Chapter 6 Terms - Foreign Direct Investment Flashcards
Foreign portfolio investment (FPI):
Investment in a portfolio of foreign securities such as stocks and bonds
Sovereign wealth funds (SWF):
A state-owned investment fund composed of financial assets such as stocks, bonds, real estate, and other financial instruments
Management control right:
The right to appoint key managers and establish control mechanisms
Horizontal FDI:
A type of FDI in which a firm duplicates its home country-based activities at the same value-chain stage in a host country
Vertical FDI:
A type of FDI in which a firm moves upstream or downstream at different value-chain stages in a host country
If going from Final Assembly to Components –> Upstream Vertical FDI
If going from Final Assembly to Marketing –> Downstream Vertical FDI
Upstream vertical FDI:
A type of vertical FDI in which a firm engages in an upstream stage of the value chain in a host country
Downstream vertical FDI:
A type of vertical FDI in which a firm engages in a downstream stage of the value chain in a host country
FDI flow:
The amount of FDI moving in a given period (usually a year) in a certain direction
FDI inflow:
Inward FDI moving into a country in a year
FDI outflow:
Outward FDI moving out of a country in a year
FDI stock:
Total accumulation of inward FDI in a country or outward FDI from a country across a given period
Why Do Firms Become MNEs by Engaging in FDI?

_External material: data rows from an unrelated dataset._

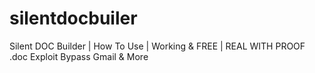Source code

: # silentdocbuiler
Silent DOC Builder | How To Use | Working &amp; FREE | REAL WITH PROOF .doc Exploit Bypass Gmail &amp; More
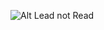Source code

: 
![Alt Lead not Read](https://user-images.githubusercontent.com/1322205/31404524-e8c40e14-adc1-11e7-80c1-aa11504d9fe7.jpg)
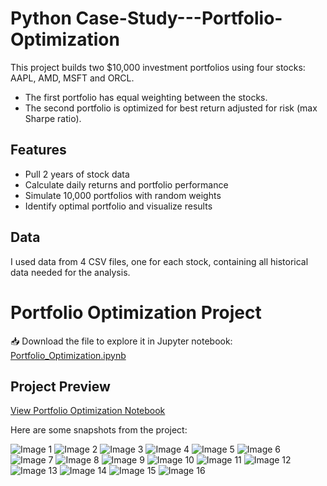 # Python Case-Study---Portfolio-Optimization

This project builds two $10,000 investment portfolios using four stocks: AAPL, AMD, MSFT and ORCL.  
- The first portfolio has equal weighting between the stocks.  
- The second portfolio is optimized for best return adjusted for risk (max Sharpe ratio).

## Features
- Pull 2 years of stock data 
- Calculate daily returns and portfolio performance
- Simulate 10,000 portfolios with random weights
- Identify optimal portfolio and visualize results

## Data
I used data from 4 CSV files, one for each stock, containing all historical data needed for the analysis.


# Portfolio Optimization Project
  
📥 Download the file to explore it in Jupyter notebook:  
[Portfolio_Optimization.ipynb](https://github.com/JaviGARES/Python-Case-Study---Portfolio-Optimization/blob/main/Case%20Study%20-%20Portfolio%20Optimization.ipynb) 



## Project Preview

[View Portfolio Optimization Notebook](https://github.com/JaviGARES/Python-Case-Study---Portfolio-Optimization/blob/main/Case%20Study%20-%20Portfolio%20Optimization.ipynb)


Here are some snapshots from the project:

![Image 1](images/1.JPG)
![Image 2](images/2.JPG)
![Image 3](images/3.JPG)
![Image 4](images/4.JPG)
![Image 5](images/5.JPG)
![Image 6](images/6.JPG)
![Image 7](images/7.JPG)
![Image 8](images/8.JPG)
![Image 9](images/9.JPG)
![Image 10](images/10.JPG)
![Image 11](images/11.JPG)
![Image 12](images/12.JPG)
![Image 13](images/13.JPG)
![Image 14](images/14.JPG)
![Image 15](images/15.JPG)
![Image 16](images/16.JPG)

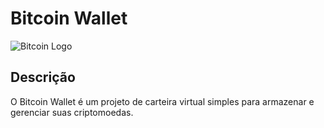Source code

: # Bitcoin Wallet

![Bitcoin Logo](https://cointimes.com.br/wp-content/uploads/2018/07/O-que-e-Bitcoin.jpeg)

## Descrição
O Bitcoin Wallet é um projeto de carteira virtual simples para armazenar e gerenciar suas criptomoedas.
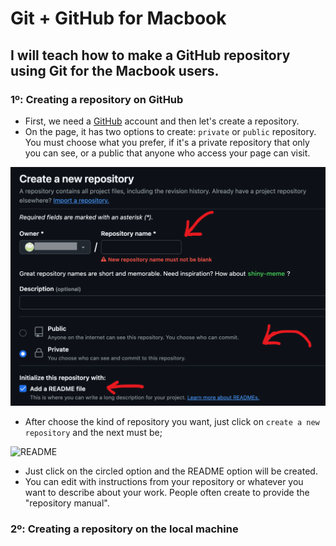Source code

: # Git + GitHub for Macbook

## I will teach how to make a GitHub repository using Git for the Macbook users.

### 1º: Creating a repository on GitHub
* First, we need a [GitHub](https://github.com/) account and then let's create a repository.
* On the page, it has two options to create: `private` or `public` repository. You must choose what you prefer, if it's a private repository that only you can see, or a public that anyone who access your page can visit.

![GitHub Repository](/images/repository.png)

* After choose the kind of repository you want, just click on `create a new repository` and the next must be;

![README](/images/readme.png)

* Just click on the circled option and the README option will be created.
* You can edit with instructions from your repository or whatever you want to describe about your work. People often create to provide the "repository manual".

### 2º: Creating a repository on the local machine

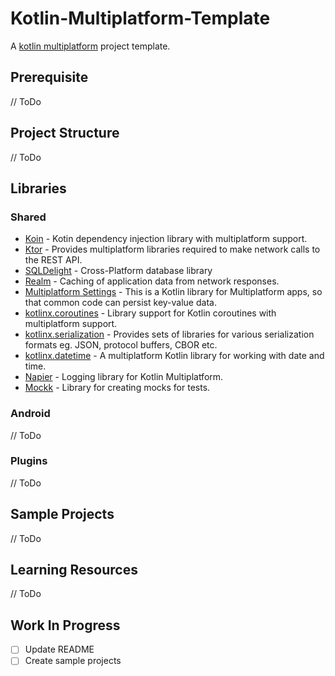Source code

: # Kotlin-Multiplatform-Template

A [kotlin multiplatform](https://kotlinlang.org/docs/multiplatform.html) project template.

## Prerequisite

// ToDo

## Project Structure

// ToDo

## Libraries

### __Shared__

- [Koin](https://insert-koin.io/docs/setup/v3.1) - Kotin dependency injection library with multiplatform support.
- [Ktor](https://ktor.io/docs/http-client-multiplatform.html) - Provides multiplatform libraries required to make network calls to the REST API.
- [SQLDelight](https://cashapp.github.io/sqldelight/multiplatform_sqlite/) - Cross-Platform database library
- [Realm](https://github.com/realm/realm-kotlin) - Caching of application data from network responses.
- [Multiplatform Settings](https://github.com/russhwolf/multiplatform-settings) - This is a Kotlin library for Multiplatform apps, so that common code can persist key-value data.
- [kotlinx.coroutines](https://github.com/Kotlin/kotlinx.coroutines) - Library support for Kotlin coroutines with multiplatform support.
- [kotlinx.serialization](https://github.com/Kotlin/kotlinx.serialization) - Provides sets of libraries for various serialization formats eg. JSON, protocol buffers, CBOR etc.
- [kotlinx.datetime](https://github.com/Kotlin/kotlinx-datetime) - A multiplatform Kotlin library for working with date and time.
- [Napier](https://github.com/AAkira/Napier) -  Logging library for Kotlin Multiplatform.
- [Mockk](https://github.com/mockk/mockk) - Library for creating mocks for tests.

### Android

// ToDo

### __Plugins__

// ToDo

## Sample Projects

// ToDo

## Learning Resources

// ToDo

## Work In Progress

- [ ] Update README
- [ ] Create sample projects
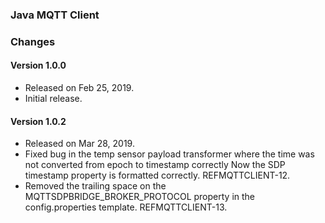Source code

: 
### Java MQTT Client

### Changes

#### Version 1.0.0
- Released on Feb 25, 2019.
- Initial release.

#### Version 1.0.2
- Released on Mar 28, 2019.
- Fixed bug in the temp sensor payload transformer where the time
was not converted from epoch to timestamp correctly 
Now the SDP timestamp property is formatted correctly.
REFMQTTCLIENT-12.
- Removed the trailing space on the MQTTSDPBRIDGE_BROKER_PROTOCOL
property in the config.properties template.
REFMQTTCLIENT-13.
 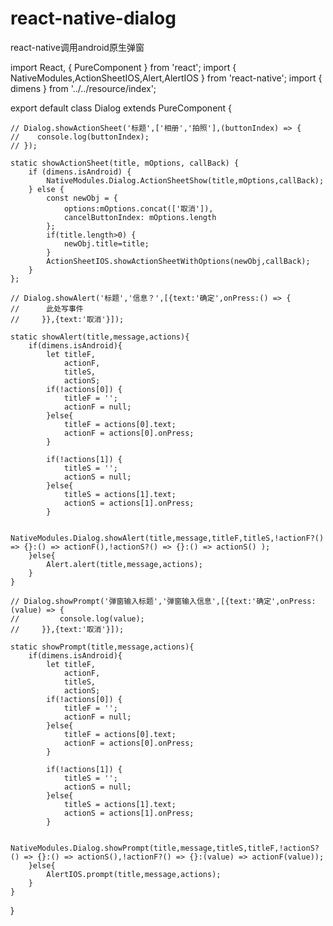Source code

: # react-native-dialog
react-native调用android原生弹窗

import React, { PureComponent } from 'react';
import { NativeModules,ActionSheetIOS,Alert,AlertIOS } from 'react-native';
import { dimens } from '../../resource/index';

export default class Dialog extends PureComponent {

    // Dialog.showActionSheet('标题',['相册','拍照'],(buttonIndex) => {
    //    console.log(buttonIndex);
    // });

    static showActionSheet(title, mOptions, callBack) {
        if (dimens.isAndroid) {
            NativeModules.Dialog.ActionSheetShow(title,mOptions,callBack);
        } else {
            const newObj = {
                options:mOptions.concat(['取消']),
                cancelButtonIndex: mOptions.length
            };
            if(title.length>0) {
                newObj.title=title;
            }
            ActionSheetIOS.showActionSheetWithOptions(newObj,callBack);
        }
    };

    // Dialog.showAlert('标题','信息？',[{text:'确定',onPress:() => {
    //      此处写事件
    //     }},{text:'取消'}]);

    static showAlert(title,message,actions){
        if(dimens.isAndroid){
            let titleF,
                actionF,
                titleS,
                actionS;
            if(!actions[0]) {
                titleF = '';
                actionF = null;
            }else{
                titleF = actions[0].text;
                actionF = actions[0].onPress;
            }

            if(!actions[1]) {
                titleS = '';
                actionS = null;
            }else{
                titleS = actions[1].text;
                actionS = actions[1].onPress;
            }

            NativeModules.Dialog.showAlert(title,message,titleF,titleS,!actionF?() => {}:() => actionF(),!actionS?() => {}:() => actionS() );
        }else{
            Alert.alert(title,message,actions);
        }
    }

    // Dialog.showPrompt('弹窗输入标题','弹窗输入信息',[{text:'确定',onPress:(value) => {
    //         console.log(value);
    //     }},{text:'取消'}]);

    static showPrompt(title,message,actions){
        if(dimens.isAndroid){
            let titleF,
                actionF,
                titleS,
                actionS;
            if(!actions[0]) {
                titleF = '';
                actionF = null;
            }else{
                titleF = actions[0].text;
                actionF = actions[0].onPress;
            }

            if(!actions[1]) {
                titleS = '';
                actionS = null;
            }else{
                titleS = actions[1].text;
                actionS = actions[1].onPress;
            }

            NativeModules.Dialog.showPrompt(title,message,titleS,titleF,!actionS?() => {}:() => actionS(),!actionF?() => {}:(value) => actionF(value));
        }else{
            AlertIOS.prompt(title,message,actions);
        }
    }
}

Ownership, location, & Internationalization advantages = FDI/MNE
OLI advantage:
A firm’s quest for ownership (O) advantages, location (L) advantages, and internalization (I) advantages via FDI
Ownership advantage:
An MNE’s possession and leveraging of certain valuable, rare, hard-to-imitate, and organizationally embedded (VRIO) assets overseas in the context of FDI (also called firm-specific advantage, or FSA)
Location advantage:
Advantage enjoyed by firms operating in a certain location
Internalization advantage:
The replacement of cross-border markets (such as exporting and importing) with one firm (the MNE) locating and operating in two or more countries
Licensing:
Firm A’s agreement to give Firm B the rights to use A’s proprietary technology (such as a patent) or trademark (such as a corporate logo) for a royalty fee paid to A by B; this is typically done in manufacturing industries
Market imperfection (Market failure):
The imperfect rules governing international transactions
Three Key Questions to Consider:
Do we have strengths/advantages that will make us competitive in foreign markets?
Is it important to localize activities in the foreign market (or can we export from our home market)?
Do we conduct the activities or enter into a contract(s) with other market actor(s)?